Saturday, 22 August 2020

Ghar Waapsi

It was never this hard. It definitely wasn't hard a decade and a half ago when I first stumbled upon the concept of a web log, and it still wasn't all that hard when, exactly 10 years ago, I took the advice of someone (I forget who - perhaps more than one person told me this) and decided to write only if I get paid (with the odd exception reserved for the notes and, later when the strict character limit was relaxed, statuses of what was by then, as made amply clear by the film about it, the one and only social network). And now, a decade after having dismissed the blog as the platform for the failed writer, here I am, not knowing where or even how to start. Have I forgotten how to write or did I never know how to write at all? I started blogging when I started working, the work being writing for money. But like a colleague and I used to say back then, often self-deprecatingly whenever anyone would refer to either one of us as a writer, anyone who knows how to write is a writer. The implication being, not everyone who knows how to write is a writer. Food for thought, perhaps. Just that, well, that particular colleague has gone on to become a celebrity of sorts on account of what he writes (and often himself performs), so I highly doubt if there are any doubts in his head as to whether or not he is a writer.
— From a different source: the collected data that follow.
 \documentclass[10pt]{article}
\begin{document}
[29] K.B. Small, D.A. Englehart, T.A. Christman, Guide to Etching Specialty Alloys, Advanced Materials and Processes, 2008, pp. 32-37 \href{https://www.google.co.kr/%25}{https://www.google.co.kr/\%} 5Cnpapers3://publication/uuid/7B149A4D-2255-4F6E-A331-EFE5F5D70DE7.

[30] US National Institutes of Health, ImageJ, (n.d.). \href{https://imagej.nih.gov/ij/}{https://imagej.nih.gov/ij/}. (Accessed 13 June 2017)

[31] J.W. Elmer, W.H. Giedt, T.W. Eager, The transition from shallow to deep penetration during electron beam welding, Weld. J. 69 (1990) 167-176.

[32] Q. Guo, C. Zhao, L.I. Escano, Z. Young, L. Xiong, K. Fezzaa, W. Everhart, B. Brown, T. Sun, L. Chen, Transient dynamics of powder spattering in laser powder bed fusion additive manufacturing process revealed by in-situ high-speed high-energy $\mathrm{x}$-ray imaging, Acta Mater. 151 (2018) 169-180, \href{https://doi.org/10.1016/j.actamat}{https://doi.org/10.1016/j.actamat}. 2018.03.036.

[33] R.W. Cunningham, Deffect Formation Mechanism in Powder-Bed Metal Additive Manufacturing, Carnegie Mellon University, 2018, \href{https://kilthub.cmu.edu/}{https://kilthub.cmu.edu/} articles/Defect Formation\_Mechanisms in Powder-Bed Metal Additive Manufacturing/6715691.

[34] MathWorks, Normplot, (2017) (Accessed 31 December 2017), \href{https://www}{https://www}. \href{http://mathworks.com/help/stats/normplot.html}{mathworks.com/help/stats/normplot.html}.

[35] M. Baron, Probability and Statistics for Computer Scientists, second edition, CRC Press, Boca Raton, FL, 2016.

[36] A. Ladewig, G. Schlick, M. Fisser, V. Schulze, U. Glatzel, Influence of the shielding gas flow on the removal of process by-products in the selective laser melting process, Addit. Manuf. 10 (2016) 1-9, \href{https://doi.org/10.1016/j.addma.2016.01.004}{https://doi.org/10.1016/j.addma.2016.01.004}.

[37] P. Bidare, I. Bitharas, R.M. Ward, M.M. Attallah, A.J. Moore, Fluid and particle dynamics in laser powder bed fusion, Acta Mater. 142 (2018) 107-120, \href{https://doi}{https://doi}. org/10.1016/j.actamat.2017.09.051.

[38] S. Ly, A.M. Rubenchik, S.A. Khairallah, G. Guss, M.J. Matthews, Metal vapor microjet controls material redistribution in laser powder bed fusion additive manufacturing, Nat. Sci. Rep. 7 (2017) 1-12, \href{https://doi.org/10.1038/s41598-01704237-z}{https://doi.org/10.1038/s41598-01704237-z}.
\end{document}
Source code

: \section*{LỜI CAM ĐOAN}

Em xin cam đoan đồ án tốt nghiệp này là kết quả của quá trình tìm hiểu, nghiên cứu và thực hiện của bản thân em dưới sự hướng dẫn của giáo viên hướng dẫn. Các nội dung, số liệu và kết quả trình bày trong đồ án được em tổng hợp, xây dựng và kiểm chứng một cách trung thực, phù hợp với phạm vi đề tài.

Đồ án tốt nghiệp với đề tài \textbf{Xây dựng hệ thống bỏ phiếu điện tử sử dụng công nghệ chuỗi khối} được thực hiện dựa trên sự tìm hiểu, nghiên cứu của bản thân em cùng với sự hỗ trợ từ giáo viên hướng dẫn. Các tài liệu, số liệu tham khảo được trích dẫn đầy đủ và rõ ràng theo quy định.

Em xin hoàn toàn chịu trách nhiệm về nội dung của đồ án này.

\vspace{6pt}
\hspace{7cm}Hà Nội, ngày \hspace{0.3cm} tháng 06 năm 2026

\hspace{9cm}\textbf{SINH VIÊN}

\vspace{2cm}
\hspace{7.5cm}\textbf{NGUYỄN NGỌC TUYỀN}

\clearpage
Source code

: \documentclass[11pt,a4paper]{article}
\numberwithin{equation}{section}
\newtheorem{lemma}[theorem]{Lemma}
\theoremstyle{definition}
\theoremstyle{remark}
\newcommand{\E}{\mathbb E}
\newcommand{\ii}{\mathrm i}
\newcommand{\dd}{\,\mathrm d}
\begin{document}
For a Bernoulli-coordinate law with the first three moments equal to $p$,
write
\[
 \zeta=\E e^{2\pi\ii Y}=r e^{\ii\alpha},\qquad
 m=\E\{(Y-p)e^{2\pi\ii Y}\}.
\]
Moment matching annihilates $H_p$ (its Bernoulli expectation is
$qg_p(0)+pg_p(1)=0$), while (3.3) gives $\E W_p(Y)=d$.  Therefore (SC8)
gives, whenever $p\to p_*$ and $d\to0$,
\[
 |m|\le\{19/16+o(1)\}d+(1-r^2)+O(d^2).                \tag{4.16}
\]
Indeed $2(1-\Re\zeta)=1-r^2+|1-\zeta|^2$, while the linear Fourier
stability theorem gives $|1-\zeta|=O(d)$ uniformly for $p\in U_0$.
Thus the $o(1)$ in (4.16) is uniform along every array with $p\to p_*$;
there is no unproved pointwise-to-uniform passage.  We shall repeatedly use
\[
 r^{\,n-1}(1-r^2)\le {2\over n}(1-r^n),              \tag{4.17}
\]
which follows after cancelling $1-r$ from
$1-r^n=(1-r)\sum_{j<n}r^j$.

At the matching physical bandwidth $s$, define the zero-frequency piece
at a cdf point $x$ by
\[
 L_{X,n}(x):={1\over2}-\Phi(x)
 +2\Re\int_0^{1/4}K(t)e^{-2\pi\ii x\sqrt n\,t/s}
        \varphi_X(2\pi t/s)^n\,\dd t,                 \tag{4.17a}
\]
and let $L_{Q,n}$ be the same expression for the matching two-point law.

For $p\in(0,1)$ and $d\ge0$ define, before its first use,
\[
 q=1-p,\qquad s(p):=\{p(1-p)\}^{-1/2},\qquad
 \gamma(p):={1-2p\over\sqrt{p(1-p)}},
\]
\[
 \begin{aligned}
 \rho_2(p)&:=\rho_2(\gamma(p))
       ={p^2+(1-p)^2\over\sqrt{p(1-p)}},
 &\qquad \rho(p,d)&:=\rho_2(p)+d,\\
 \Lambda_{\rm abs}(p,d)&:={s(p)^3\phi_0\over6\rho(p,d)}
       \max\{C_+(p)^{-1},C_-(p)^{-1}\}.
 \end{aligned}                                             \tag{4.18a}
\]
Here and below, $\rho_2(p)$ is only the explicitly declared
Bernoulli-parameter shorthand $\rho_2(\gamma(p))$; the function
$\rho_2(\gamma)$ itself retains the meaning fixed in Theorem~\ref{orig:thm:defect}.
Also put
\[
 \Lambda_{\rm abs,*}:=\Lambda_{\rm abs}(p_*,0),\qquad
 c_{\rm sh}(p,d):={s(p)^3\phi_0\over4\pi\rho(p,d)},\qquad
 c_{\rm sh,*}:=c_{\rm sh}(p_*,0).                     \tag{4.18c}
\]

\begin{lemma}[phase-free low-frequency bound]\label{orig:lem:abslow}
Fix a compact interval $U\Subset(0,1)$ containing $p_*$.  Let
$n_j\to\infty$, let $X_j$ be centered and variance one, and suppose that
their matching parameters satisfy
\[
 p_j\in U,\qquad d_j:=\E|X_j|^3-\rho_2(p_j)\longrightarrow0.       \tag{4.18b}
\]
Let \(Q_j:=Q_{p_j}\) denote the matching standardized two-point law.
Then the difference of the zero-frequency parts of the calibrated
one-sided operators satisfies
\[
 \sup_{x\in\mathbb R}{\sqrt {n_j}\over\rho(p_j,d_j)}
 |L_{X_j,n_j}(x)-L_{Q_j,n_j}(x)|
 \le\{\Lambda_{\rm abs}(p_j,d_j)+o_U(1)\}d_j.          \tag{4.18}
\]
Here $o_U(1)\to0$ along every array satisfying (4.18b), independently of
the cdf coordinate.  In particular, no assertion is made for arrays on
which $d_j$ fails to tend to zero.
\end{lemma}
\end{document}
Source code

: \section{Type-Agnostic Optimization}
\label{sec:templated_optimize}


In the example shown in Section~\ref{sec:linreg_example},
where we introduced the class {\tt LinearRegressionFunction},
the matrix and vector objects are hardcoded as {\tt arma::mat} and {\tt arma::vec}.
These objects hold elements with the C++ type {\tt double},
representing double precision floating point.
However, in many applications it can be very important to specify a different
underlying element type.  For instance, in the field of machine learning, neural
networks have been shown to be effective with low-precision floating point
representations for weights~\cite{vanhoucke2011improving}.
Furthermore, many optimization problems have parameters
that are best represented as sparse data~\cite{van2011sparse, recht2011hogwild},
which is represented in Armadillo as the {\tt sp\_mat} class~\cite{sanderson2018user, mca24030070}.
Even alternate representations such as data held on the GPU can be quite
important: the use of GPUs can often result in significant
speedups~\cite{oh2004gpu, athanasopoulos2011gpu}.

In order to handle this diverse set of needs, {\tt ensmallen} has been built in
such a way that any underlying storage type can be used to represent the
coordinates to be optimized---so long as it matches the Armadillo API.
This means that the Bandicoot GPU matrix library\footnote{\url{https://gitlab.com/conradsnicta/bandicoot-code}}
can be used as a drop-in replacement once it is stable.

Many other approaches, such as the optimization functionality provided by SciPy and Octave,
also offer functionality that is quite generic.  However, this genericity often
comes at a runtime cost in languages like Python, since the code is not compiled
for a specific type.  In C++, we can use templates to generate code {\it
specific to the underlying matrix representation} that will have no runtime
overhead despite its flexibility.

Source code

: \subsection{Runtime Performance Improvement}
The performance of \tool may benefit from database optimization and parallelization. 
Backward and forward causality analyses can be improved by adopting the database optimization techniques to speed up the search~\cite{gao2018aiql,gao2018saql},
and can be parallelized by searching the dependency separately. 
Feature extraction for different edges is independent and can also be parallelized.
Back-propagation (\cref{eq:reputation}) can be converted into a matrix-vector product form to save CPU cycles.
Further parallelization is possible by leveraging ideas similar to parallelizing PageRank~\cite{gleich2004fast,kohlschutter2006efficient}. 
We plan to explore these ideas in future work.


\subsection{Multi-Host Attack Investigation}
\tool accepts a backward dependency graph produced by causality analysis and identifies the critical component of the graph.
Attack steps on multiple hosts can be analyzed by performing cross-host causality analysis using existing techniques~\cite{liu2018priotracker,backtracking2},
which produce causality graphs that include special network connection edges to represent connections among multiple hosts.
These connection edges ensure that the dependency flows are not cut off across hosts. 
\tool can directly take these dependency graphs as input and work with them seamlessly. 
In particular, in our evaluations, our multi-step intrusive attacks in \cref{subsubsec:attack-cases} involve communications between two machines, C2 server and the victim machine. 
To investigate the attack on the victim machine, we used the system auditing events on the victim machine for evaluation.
This really shouldn't be this hard. As far back as I can remember, I have always wanted to be a writer (although that's not entirely true, but now is neither the time nor the place for that disclosure). Writing is the only thing I've ever been paid for. More often than not, other people's writing that I had to rewrite, rearrange, reduce, fact-check, spell-check and place on a page for printing, but every once in a while, I did get the chance to play the writer. The then editor in chief of the second largest English language daily in the country (largest in the national capital region by readership but not circulation) said about me after being informed (by me) that I make pages, maybe he can write. Maybe I can. And I did. But I seem to have forgotten how to. Or maybe I never knew. And now I'm just repeating myself. Or perhaps I'm just pretending to do so, buying time with my fingers for my head as it figures out the best way to go about this. Therein lies the rub. A decade, decade and a half ago, it was simpler simply because of my limitations. I could have, for instance, presented this as baring my soul to a shrink I wouldn't go to in real life without having any second thoughts because back then, far from having read Portnoy's Complaint, I did not even know any Philip Roth. I could have gone for an epistolary format, kind of like an online diary, something that I guess a blog was supposed to be in the first place, but without the opening "dear diary" salutation, which now seems tacky and done to death. As does the related "letters to a younger self", even though I cannot exactly recall the precedents right at this moment.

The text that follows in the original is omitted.